The subheading of Hartmut Haenchen’s informative programme essay on how he has revised Wagner’s Parsifal score – so that this performance reclaimed the composer’s intentions more than any recent ones at Bayreuth – was ‘Tempo, performance practice, and new insights into the score’. Some of his ideas he has put forward before in a previous article (click here) and this year has seen further changes in instrumentation – particularly with regard to the bells – and tempo, such that he writes: ‘With the slight acceleration called for by Wagner, I count on a playing time of 3 hours and 54 minutes and believe this choice of tempo reflects the work’s binary character alternating between action and reflection.’  Indeed, what was freshly spring-cleaned last year had seemed to have accreted greater tension, spirituality and reverence. The chorus was on blistering form and Haenchen encouraged diaphanous playing from the remarkable Bayreuth Festival Orchestra. In line with his thesis – hinted at above – he brought everything to its incandescent resolution ‘bang on’ – by my reckoning – 3 hours 54 minutes!

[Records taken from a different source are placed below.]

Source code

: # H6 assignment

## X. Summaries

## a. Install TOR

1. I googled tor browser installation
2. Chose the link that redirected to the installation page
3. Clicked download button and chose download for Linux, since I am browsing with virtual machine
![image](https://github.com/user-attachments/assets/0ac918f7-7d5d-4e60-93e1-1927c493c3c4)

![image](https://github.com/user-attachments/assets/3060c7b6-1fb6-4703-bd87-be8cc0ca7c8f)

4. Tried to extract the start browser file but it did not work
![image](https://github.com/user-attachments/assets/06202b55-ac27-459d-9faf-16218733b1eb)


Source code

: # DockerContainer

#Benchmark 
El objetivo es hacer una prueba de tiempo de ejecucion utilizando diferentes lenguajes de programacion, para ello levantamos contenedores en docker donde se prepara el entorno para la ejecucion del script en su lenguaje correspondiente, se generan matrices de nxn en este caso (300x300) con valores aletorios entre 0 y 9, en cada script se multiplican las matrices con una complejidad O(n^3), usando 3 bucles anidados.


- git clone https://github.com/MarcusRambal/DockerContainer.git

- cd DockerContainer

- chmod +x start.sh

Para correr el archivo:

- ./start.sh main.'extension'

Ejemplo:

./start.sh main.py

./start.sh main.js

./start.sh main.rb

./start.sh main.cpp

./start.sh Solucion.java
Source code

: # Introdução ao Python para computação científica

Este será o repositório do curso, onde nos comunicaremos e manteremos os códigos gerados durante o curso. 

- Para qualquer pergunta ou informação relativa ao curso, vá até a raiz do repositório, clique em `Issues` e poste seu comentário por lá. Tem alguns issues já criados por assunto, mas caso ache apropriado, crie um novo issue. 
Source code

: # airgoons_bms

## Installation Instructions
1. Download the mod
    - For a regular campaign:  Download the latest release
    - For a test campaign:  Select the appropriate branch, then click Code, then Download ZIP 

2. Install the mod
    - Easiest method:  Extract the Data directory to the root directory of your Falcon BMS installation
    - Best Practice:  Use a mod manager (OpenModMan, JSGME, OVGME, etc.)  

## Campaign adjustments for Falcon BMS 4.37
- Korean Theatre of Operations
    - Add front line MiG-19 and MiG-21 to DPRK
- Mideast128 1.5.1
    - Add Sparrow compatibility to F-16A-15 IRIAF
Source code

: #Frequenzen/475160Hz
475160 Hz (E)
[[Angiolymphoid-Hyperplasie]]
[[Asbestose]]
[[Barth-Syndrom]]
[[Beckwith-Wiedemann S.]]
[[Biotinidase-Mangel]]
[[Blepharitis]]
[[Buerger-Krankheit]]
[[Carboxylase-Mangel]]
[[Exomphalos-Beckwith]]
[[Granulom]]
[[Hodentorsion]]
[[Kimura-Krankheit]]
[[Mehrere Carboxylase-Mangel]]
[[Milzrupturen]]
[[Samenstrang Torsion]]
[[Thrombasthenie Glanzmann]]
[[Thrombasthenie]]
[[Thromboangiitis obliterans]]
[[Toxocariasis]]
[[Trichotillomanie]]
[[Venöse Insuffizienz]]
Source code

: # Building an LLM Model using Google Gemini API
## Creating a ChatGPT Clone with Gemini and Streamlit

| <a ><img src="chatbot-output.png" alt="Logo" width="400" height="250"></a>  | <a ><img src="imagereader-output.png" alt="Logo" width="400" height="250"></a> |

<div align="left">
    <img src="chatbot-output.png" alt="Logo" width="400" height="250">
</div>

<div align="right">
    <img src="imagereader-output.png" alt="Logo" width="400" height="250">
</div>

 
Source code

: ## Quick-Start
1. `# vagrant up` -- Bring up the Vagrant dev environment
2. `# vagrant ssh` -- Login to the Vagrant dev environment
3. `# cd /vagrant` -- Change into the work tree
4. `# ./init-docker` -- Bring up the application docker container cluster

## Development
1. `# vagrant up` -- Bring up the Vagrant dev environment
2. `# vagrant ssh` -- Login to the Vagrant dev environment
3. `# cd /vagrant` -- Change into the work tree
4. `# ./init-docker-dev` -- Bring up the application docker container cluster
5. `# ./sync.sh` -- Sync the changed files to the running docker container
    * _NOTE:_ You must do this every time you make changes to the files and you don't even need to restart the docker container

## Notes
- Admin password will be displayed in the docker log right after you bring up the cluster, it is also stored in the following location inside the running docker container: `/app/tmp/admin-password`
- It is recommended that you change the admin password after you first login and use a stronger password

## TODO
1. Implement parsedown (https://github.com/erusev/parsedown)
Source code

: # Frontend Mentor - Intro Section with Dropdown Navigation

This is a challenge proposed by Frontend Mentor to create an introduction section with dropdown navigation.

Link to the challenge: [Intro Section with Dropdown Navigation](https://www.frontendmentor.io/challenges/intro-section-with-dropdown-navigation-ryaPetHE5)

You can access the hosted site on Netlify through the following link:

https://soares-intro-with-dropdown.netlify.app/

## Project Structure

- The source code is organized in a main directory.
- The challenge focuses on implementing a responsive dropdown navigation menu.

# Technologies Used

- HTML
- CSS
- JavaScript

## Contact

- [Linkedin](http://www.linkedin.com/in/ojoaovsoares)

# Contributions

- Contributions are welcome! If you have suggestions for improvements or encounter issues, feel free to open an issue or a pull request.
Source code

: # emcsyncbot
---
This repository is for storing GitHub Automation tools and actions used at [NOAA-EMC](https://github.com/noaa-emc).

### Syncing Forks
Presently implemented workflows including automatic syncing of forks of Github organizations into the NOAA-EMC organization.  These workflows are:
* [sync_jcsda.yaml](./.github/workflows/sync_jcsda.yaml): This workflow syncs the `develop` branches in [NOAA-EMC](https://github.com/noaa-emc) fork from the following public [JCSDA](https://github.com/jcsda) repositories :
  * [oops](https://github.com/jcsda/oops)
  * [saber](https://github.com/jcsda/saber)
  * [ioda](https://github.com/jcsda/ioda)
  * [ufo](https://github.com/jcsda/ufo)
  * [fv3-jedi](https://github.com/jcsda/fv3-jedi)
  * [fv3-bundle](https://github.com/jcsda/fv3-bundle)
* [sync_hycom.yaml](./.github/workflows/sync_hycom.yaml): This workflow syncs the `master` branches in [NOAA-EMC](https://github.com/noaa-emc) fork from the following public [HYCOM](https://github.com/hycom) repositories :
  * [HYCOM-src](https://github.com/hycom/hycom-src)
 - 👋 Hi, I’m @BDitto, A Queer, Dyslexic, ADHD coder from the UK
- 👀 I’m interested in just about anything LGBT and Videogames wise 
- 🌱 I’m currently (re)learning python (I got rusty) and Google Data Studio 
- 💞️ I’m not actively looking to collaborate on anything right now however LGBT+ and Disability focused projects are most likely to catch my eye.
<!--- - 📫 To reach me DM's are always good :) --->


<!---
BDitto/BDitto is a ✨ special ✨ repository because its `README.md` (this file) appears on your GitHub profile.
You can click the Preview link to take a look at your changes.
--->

Georg Zeppenfeld repeated his noble, grave – yet paternal – Gurnemanz. He sings with an ease that belies the role’s difficulties and – because of the famed acoustics of the Bayreuth Festspielhaus – any native German speaker would have understood his every word. Ryan McKinny sang with great musical intelligence and Amfortas’s great cry of ‘Erbarmen!’ was every bit as anguished as it must be as he elicited compassion for his character’s suffering. Elena Pankratova is not one of the best Kundrys I have seen and heard and she was never seductive enough of voice or demeanour in Act II. The volume she produced however was ideal for Andreas Schager’s well-acted and impassioned Parsifal. He employed Tristan-like, trumpeting tones which were a totally different sound if compared to the more ethereal Klaus Florian Vogt last year. Haenchen appeared to indulge him a little for ‘Amfortas! Die Wunde!’ and it reminded me more of Siegmund’s cries of ‘Walse! Walse!’. Karl-Heinz Lehner was a suitably portentous-sounding Titurel and Werner Van Mechelen, snarled and growled away effectively as Klingsor and was another who sang very loudly. The Flowermaidens had well-balanced voices and danced and sang with appealing enthusiasm.